Vous détenez maintenant 26 % du capital de Netbooster. Allez-vous encore y investir de l'argent ?  

26 % c'est déjà un niveau important. Cependant, je n'exclue pas de monter encore au capital, si j'ai suffisamment de liquidités pour le faire.  

 

En plus de Netbooster, vous avez également investi dans l'agence mobile PureAgency...

J'avais déjà envie d'investir dans le mobile à l'époque où j'ai quitté Publicis, car je trouve que ce secteur correspond aujourd'hui à ce qu'était celui du Net il y a dix ans. A une différence près : le mobile a réussi en quelques années à peine ce que le Web a fait en dix ans en termes de débit, d'uniformisation des terminaux, de mesure d'audience, etc. J'ai donc décidé il y a deux ans d'investir dans le projet de Christophe Léon (fondateur et PDG de PureAgency, ancien directeur marketing de Voyages-sncf.com, ndlr.). Nous détenons 100 % du capital à nous deux. 

 

"EasyVoyage veut se développer au Royaume-Uni via une acquisition"

Outre celui d'actionnaire, quel est votre rôle au sein de PureAgency ? 

J'y ai davantage un rôle de conseil qu'un rôle opérationnel. J'ai beaucoup travaillé avec Christophe Léon sur la définition de la stratégie de l'entreprise. PureAgency a récemment lancé une plate-forme de tracking mobile, baptisée PureROI sous mon impulsion. La force de cette entreprise, c'est justement son positionnement ROIste. L'entreprise vient de signer cinq nouveaux clients et va grandir à l'étranger. Nous recherchons notamment des bureaux à Londres. 

 

Vous êtes également actionnaire d'EasyVoyage...

Oui, je suis à la fois actionnaire avec environ 1,5 % du capital et membre du conseil d'administration d'EasyVoyage. Contrairement à PureAgency, cette société existe depuis longtemps et a moins besoin de moi. Je m'y implique cependant en apportant mon avis sur les développements possibles et sur les nouvelles tendances du marketing online. EasyVoyage a par ailleurs la volonté de se développer au Royaume-Uni, notamment au travers d'une acquisition. J'accompagne son PDG, Jean-Pierre Nadir dans sa recherche d'une entreprise qui lui permettrait de se renforcer outre-Manche, où je vis moi-même.  

 

Allez-vous vous arrêter là ? 

Non. J'ai encore de l'argent à investir.

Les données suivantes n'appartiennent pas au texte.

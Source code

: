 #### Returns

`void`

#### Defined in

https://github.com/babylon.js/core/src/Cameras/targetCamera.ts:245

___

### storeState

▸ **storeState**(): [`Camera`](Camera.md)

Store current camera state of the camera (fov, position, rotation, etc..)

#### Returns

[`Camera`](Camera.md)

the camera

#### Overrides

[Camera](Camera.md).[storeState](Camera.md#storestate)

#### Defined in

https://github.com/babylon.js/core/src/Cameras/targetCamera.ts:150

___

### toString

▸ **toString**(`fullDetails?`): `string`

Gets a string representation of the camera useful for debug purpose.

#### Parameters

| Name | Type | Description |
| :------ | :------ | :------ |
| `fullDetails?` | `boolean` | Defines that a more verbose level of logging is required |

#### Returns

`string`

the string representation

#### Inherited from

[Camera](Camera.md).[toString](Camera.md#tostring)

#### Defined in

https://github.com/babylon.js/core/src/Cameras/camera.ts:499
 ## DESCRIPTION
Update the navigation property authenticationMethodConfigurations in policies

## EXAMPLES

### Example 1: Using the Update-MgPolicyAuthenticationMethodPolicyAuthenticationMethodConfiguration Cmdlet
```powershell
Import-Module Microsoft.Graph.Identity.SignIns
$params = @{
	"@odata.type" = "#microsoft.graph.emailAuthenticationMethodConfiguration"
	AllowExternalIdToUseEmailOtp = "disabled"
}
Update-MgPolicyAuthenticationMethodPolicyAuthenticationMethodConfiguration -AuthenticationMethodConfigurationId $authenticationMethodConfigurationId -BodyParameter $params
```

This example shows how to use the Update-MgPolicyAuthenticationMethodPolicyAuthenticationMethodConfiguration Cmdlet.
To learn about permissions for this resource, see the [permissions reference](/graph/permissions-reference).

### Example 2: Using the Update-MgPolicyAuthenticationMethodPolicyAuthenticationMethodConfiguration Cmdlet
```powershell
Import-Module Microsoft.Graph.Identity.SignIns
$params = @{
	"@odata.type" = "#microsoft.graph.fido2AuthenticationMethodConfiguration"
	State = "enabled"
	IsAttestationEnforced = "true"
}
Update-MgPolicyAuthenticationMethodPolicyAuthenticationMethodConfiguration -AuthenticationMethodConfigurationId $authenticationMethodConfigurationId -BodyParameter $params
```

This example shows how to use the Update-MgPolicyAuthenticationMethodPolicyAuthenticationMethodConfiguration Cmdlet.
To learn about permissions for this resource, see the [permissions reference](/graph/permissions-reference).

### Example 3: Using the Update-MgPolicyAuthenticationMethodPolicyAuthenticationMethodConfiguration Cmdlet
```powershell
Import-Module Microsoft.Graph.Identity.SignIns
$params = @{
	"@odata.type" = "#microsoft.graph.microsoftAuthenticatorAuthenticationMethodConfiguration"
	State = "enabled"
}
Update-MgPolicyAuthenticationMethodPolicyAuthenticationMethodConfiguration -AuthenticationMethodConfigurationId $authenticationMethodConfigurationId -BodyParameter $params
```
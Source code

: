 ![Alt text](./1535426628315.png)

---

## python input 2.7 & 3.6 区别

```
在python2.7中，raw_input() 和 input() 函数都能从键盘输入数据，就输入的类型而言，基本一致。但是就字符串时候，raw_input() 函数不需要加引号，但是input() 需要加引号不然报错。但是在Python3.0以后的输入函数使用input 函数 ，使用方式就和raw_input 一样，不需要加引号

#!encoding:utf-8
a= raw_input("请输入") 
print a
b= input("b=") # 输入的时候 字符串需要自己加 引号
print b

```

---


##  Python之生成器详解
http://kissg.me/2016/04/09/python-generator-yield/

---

Je regarde notamment plusieurs dossiers de start-ups dans lesquelles je souhaiterais investir, idéalement avant la fin de l'année. Je m'intéresse surtout aux marchés de biens et services dématérialisés sur le Web, existants mais encore mal adressés par les acteurs français ou qui n'existent pas encore sur ce marché. Des discussions sont bien avancées dans deux ou trois dossiers, mais rien n'est encore sûr...

 

 

Raphaël Zier a débuté sa carrière professionnelle au sein de l'agence de publicité Audour Soum Larue SMS en 1993, en tant que responsable nouveaux médias. En 1997, il créé l'agence, Pôle Nord qu'il revend à Publicis en 2006. Il prend la direction de Publicis Groupe Media Digital en France, puis celle de Publicis Global Search. En 2009, Raphaël Zier quitte le Groupe Publicis et devient début 2010 le directeur du développement du groupe Netbooster, dont il est également le premier actionnaire.